Harga emas di Malaysia naik pada Senin, berdasarkan data FXStreet. Emas dibanderol MYR 600,51 per gram, naik dari MYR 598,44 pada Jumat.
Harga per tola naik menjadi MYR 7.004,28 dari MYR 6.980,08 pada Jumat. Harga lain yang tercatat adalah MYR 6.005,14 untuk 10 gram dan MYR 18.678,09 per troy ounce (ons troy, satuan berat logam mulia).
Metode Penetapan Harga Emas di Malaysia
FXStreet menghitung harga emas Malaysia dengan mengonversi harga internasional menggunakan kurs USD/MYR (nilai tukar dolar AS terhadap ringgit) ke satuan lokal. Harga diperbarui setiap hari saat artikel diterbitkan dan hanya sebagai acuan, karena harga di pasar lokal bisa berbeda.
Emas secara historis digunakan sebagai penyimpan nilai dan alat tukar.

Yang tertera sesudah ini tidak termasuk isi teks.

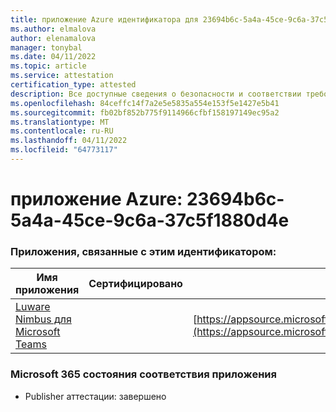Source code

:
 ```yaml
---
title: приложение Azure идентификатора для 23694b6c-5a4a-45ce-9c6a-37c5f1880d4e
ms.author: elmalova
author: elenamalova
manager: tonybal
ms.date: 04/11/2022
ms.topic: article
ms.service: attestation
certification_type: attested
description: Все доступные сведения о безопасности и соответствии требованиям для 23694b6c-5a4a-45ce-9c6a-37c5f1880d4e.
ms.openlocfilehash: 84ceffc14f7a2e5e5835a554e153f5e1427e5b41
ms.sourcegitcommit: fb02bf852b775f9114966cfbf158197149ec95a2
ms.translationtype: MT
ms.contentlocale: ru-RU
ms.lasthandoff: 04/11/2022
ms.locfileid: "64773117"
---
```

# <a name="azure-app-id-23694b6c-5a4a-45ce-9c6a-37c5f1880d4e"></a>приложение Azure: 23694b6c-5a4a-45ce-9c6a-37c5f1880d4e


### <a name="apps-associated-with-this-id"></a>Приложения, связанные с этим идентификатором:
| **Имя приложения** | **Сертифицировано** | **Просмотр в AppSource** |
|--------------|---------------|-----------------------|
| [Luware Nimbus для Microsoft Teams](../forward/luwareagzurich.advanced_routing_azure_marketplace.md) |  | [https://appsource.microsoft.com/product/office/luwareagzurich.advanced_routing_azure_marketplace](https://appsource.microsoft.com/product/office/luwareagzurich.advanced_routing_azure_marketplace) |

### <a name="microsoft-365-app-compliance-status"></a>Microsoft 365 состояния соответствия приложения
- Publisher аттестации: завершено
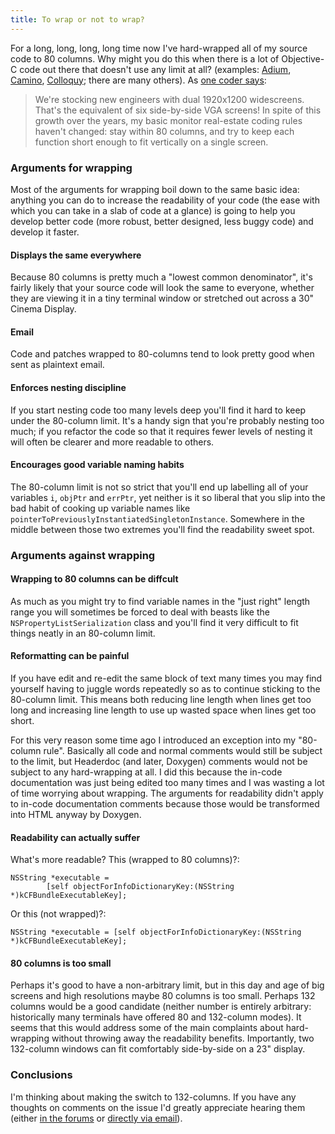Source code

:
 ```yaml
---
title: To wrap or not to wrap?
---
```


For a long, long, long, long time now I've hard-wrapped all of my source code to 80 columns. Why might you do this when there is a lot of Objective-C code out there that doesn't use any limit at all? (examples: [Adium](http://trac.adiumx.com/browser/trunk/), [Camino](http://bonsai.mozilla.org/rview.cgi?dir=mozilla/camino&cvsroot=/cvsroot&module=default), [Colloquy](http://project.colloquy.info/trac/browser/trunk); there are many others). As [one coder says](http://www.sowbug.org/mt/archives/000192.html):

> We're stocking new engineers with dual 1920x1200 widescreens. That's the equivalent of six side-by-side VGA screens! In spite of this growth over the years, my basic monitor real-estate coding rules haven't changed: stay within 80 columns, and try to keep each function short enough to fit vertically on a single screen.





### Arguments for wrapping

Most of the arguments for wrapping boil down to the same basic idea: anything you can do to increase the readability of your code (the ease with which you can take in a slab of code at a glance) is going to help you develop better code (more robust, better designed, less buggy code) and develop it faster.

#### Displays the same everywhere

Because 80 columns is pretty much a "lowest common denominator", it's fairly likely that your source code will look the same to everyone, whether they are viewing it in a tiny terminal window or stretched out across a 30" Cinema Display.

#### Email

Code and patches wrapped to 80-columns tend to look pretty good when sent as plaintext email.

#### Enforces nesting discipline

If you start nesting code too many levels deep you'll find it hard to keep under the 80-column limit. It's a handy sign that you're probably nesting too much; if you refactor the code so that it requires fewer levels of nesting it will often be clearer and more readable to others.

#### Encourages good variable naming habits

The 80-column limit is not so strict that you'll end up labelling all of your variables `i`, `objPtr` and `errPtr`, yet neither is it so liberal that you slip into the bad habit of cooking up variable names like `pointerToPreviouslyInstantiatedSingletonInstance`. Somewhere in the middle between those two extremes you'll find the readability sweet spot.

### Arguments against wrapping

#### Wrapping to 80 columns can be diffcult

As much as you might try to find variable names in the "just right" length range you will sometimes be forced to deal with beasts like the `NSPropertyListSerialization` class and you'll find it very difficult to fit things neatly in an 80-column limit.

#### Reformatting can be painful

If you have edit and re-edit the same block of text many times you may find yourself having to juggle words repeatedly so as to continue sticking to the 80-column limit. This means both reducing line length when lines get too long and increasing line length to use up wasted space when lines get too short.

For this very reason some time ago I introduced an exception into my "80-column rule". Basically all code and normal comments would still be subject to the limit, but Headerdoc (and later, Doxygen) comments would not be subject to any hard-wrapping at all. I did this because the in-code documentation was just being edited too many times and I was wasting a lot of time worrying about wrapping. The arguments for readability didn't apply to in-code documentation comments because those would be transformed into HTML anyway by Doxygen.

#### Readability can actually suffer

What's more readable? This (wrapped to 80 columns)?:

    NSString *executable = 
            [self objectForInfoDictionaryKey:(NSString *)kCFBundleExecutableKey];

Or this (not wrapped)?:

    NSString *executable = [self objectForInfoDictionaryKey:(NSString *)kCFBundleExecutableKey];

#### 80 columns is too small

Perhaps it's good to have a non-arbitrary limit, but in this day and age of big screens and high resolutions maybe 80 columns is too small. Perhaps 132 columns would be a good candidate (neither number is entirely arbitrary: historically many terminals have offered 80 and 132-column modes). It seems that this would address some of the main complaints about hard-wrapping without throwing away the readability benefits. Importantly, two 132-column windows can fit comfortably side-by-side on a 23" display.

### Conclusions

I'm thinking about making the switch to 132-columns. If you have any thoughts on comments on the issue I'd greatly appreciate hearing them (either [in the forums](http://www.wincent.com/a/support/forums/postlist.php?Cat=0&Board=lounge) or [directly via email](http://www.wincent.com/a/contact/mail/)).
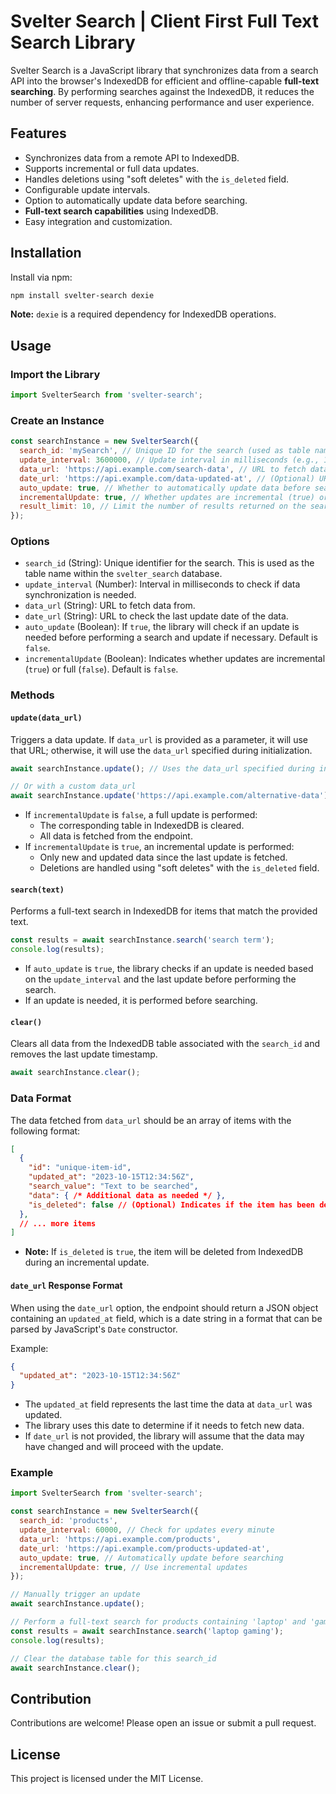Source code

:# Svelter Search | Client First Full Text Search Library

Svelter Search is a JavaScript library that synchronizes data from a search API into the browser's IndexedDB for efficient and offline-capable **full-text searching**. By performing searches against the IndexedDB, it reduces the number of server requests, enhancing performance and user experience.

## Features

- Synchronizes data from a remote API to IndexedDB.
- Supports incremental or full data updates.
- Handles deletions using "soft deletes" with the `is_deleted` field.
- Configurable update intervals.
- Option to automatically update data before searching.
- **Full-text search capabilities** using IndexedDB.
- Easy integration and customization.

## Installation

Install via npm:

```bash
npm install svelter-search dexie
```
**Note:** `dexie` is a required dependency for IndexedDB operations.

## Usage

### Import the Library

```javascript
import SvelterSearch from 'svelter-search';
```

### Create an Instance

```javascript
const searchInstance = new SvelterSearch({
  search_id: 'mySearch', // Unique ID for the search (used as table name)
  update_interval: 3600000, // Update interval in milliseconds (e.g., 1 hour)
  data_url: 'https://api.example.com/search-data', // URL to fetch data
  date_url: 'https://api.example.com/data-updated-at', // (Optional) URL to check last update date
  auto_update: true, // Whether to automatically update data before searching
  incrementalUpdate: true, // Whether updates are incremental (true) or full (false)
  result_limit: 10, // Limit the number of results returned on the search (default 50)
});
```

### Options

- `search_id` (String): Unique identifier for the search. This is used as the table name within the `svelter_search` database.
- `update_interval` (Number): Interval in milliseconds to check if data synchronization is needed.
- `data_url` (String): URL to fetch data from.
- `date_url` (String): URL to check the last update date of the data.
- `auto_update` (Boolean): If `true`, the library will check if an update is needed before performing a search and update if necessary. Default is `false`.
- `incrementalUpdate` (Boolean): Indicates whether updates are incremental (`true`) or full (`false`). Default is `false`.

### Methods

#### `update(data_url)`

Triggers a data update. If `data_url` is provided as a parameter, it will use that URL; otherwise, it will use the `data_url` specified during initialization.

```javascript
await searchInstance.update(); // Uses the data_url specified during initialization

// Or with a custom data_url
await searchInstance.update('https://api.example.com/alternative-data');
```

- If `incrementalUpdate` is `false`, a full update is performed:
  - The corresponding table in IndexedDB is cleared.
  - All data is fetched from the endpoint.
- If `incrementalUpdate` is `true`, an incremental update is performed:
  - Only new and updated data since the last update is fetched.
  - Deletions are handled using "soft deletes" with the `is_deleted` field.

#### `search(text)`

Performs a full-text search in IndexedDB for items that match the provided text.

```javascript
const results = await searchInstance.search('search term');
console.log(results);
```

- If `auto_update` is `true`, the library checks if an update is needed based on the `update_interval` and the last update before performing the search.
- If an update is needed, it is performed before searching.

#### `clear()`

Clears all data from the IndexedDB table associated with the `search_id` and removes the last update timestamp.

```javascript
await searchInstance.clear();
```

### Data Format

The data fetched from `data_url` should be an array of items with the following format:

```json
[
  {
    "id": "unique-item-id",
    "updated_at": "2023-10-15T12:34:56Z",
    "search_value": "Text to be searched",
    "data": { /* Additional data as needed */ },
    "is_deleted": false // (Optional) Indicates if the item has been deleted
  },
  // ... more items
]
```

- **Note:** If `is_deleted` is `true`, the item will be deleted from IndexedDB during an incremental update.

#### `date_url` Response Format

When using the `date_url` option, the endpoint should return a JSON object containing an `updated_at` field, which is a date string in a format that can be parsed by JavaScript's `Date` constructor.

Example:

```json
{
  "updated_at": "2023-10-15T12:34:56Z"
}
```

- The `updated_at` field represents the last time the data at `data_url` was updated.
- The library uses this date to determine if it needs to fetch new data.
- If `date_url` is not provided, the library will assume that the data may have changed and will proceed with the update.

### Example

```javascript
import SvelterSearch from 'svelter-search';

const searchInstance = new SvelterSearch({
  search_id: 'products',
  update_interval: 60000, // Check for updates every minute
  data_url: 'https://api.example.com/products',
  date_url: 'https://api.example.com/products-updated-at',
  auto_update: true, // Automatically update before searching
  incrementalUpdate: true, // Use incremental updates
});

// Manually trigger an update
await searchInstance.update();

// Perform a full-text search for products containing 'laptop' and 'gaming'
const results = await searchInstance.search('laptop gaming');
console.log(results);

// Clear the database table for this search_id
await searchInstance.clear();
```

## Contribution

Contributions are welcome! Please open an issue or submit a pull request.

## License

This project is licensed under the MIT License.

Emas sering dibeli saat pasar bergejolak dan juga dipakai sebagai lindung nilai (cara mengurangi risiko) terhadap inflasi (kenaikan harga umum) serta pelemahan mata uang.
Bank sentral (otoritas moneter negara) memegang cadangan emas terbesar dan menambah 1.136 ton senilai sekitar US$70 miliar pada 2022, menurut World Gold Council. Ini merupakan pembelian tahunan tertinggi sejak pencatatan dimulai, dengan negara berkembang seperti China, India, dan Turki meningkatkan cadangan.
Emas sering bergerak berlawanan arah dengan Dolar AS dan US Treasuries (obligasi pemerintah AS), serta bisa bergerak berlawanan dengan aset berisiko seperti saham. Harga emas dipengaruhi peristiwa geopolitik, kekhawatiran resesi (perlambatan ekonomi), suku bunga, dan kekuatan Dolar AS, karena emas dihargai dalam USD (XAU/USD, pasangan harga emas terhadap dolar AS).
Pendorong Utama Pasar
Harga emas naik tipis, mencerminkan perannya sebagai penyimpan nilai saat nilai tukar berfluktuasi. Kenaikan kecil ini tetap bagian dari tren yang perlu dipantau pelaku pasar derivatif (instrumen turunan seperti opsi dan futures). Dukungan terhadap emas masih kuat karena pembelian yang berlanjut dari bank sentral.
Tren ini terlihat sepanjang 2025, melanjutkan pola tahun-tahun sebelumnya ketika bank sentral terus menambah cadangan. World Gold Council melaporkan bank sentral secara kolektif membeli lebih dari 1.000 ton pada 2023 dan 2024, sehingga membentuk “lantai harga” (level yang cenderung menahan penurunan). Permintaan stabil dari institusi resmi ini mengindikasikan penurunan harga yang dalam kemungkinan memicu minat beli.
Namun, tantangan utama emas adalah prospek suku bunga dan kekuatan Dolar AS. Pasar sedang mencerna sinyal bahwa Federal Reserve (bank sentral AS) mungkin tidak menurunkan suku bunga secepat perkiraan pada akhir tahun lalu. Suku bunga lebih tinggi meningkatkan biaya peluang (potensi imbal hasil yang dikorbankan) saat memegang emas yang tidak memberikan bunga, sehingga dapat membatasi ruang kenaikannya.
Hubungan berlawanan arah dengan dolar tetap penting, karena dolar yang kuat membuat emas lebih mahal bagi pemegang mata uang lain. Ketidakstabilan geopolitik juga tetap menjadi faktor pendukung, karena emas dipandang sebagai aset safe haven (aset aman saat risiko meningkat). Eskalasi tensi global bisa memicu peralihan ke aset aman dan mengangkat harga emas.
Bagi pelaku derivatif, kondisi ini mengarah pada pergerakan dalam kisaran (range-bound: naik-turun di rentang tertentu) dengan potensi lonjakan tajam akibat berita. Strategi menjual volatilitas (memanfaatkan turunnya gejolak harga) seperti short strangles atau iron condors—strategi opsi yang bertaruh harga tetap di rentang—bisa menarik jika emas tertahan antara dukungan pembelian bank sentral dan “resistensi” (batas yang menahan kenaikan) dari kebijakan suku bunga. Sebaliknya, memegang opsi beli (call option) berjangka panjang dapat menjadi cara berbiaya lebih rendah untuk bersiap jika terjadi “breakout” (menembus rentang) akibat geopolitik atau perubahan sikap The Fed yang lebih dovish (lebih condong melonggarkan kebijakan, misalnya menurunkan suku bunga).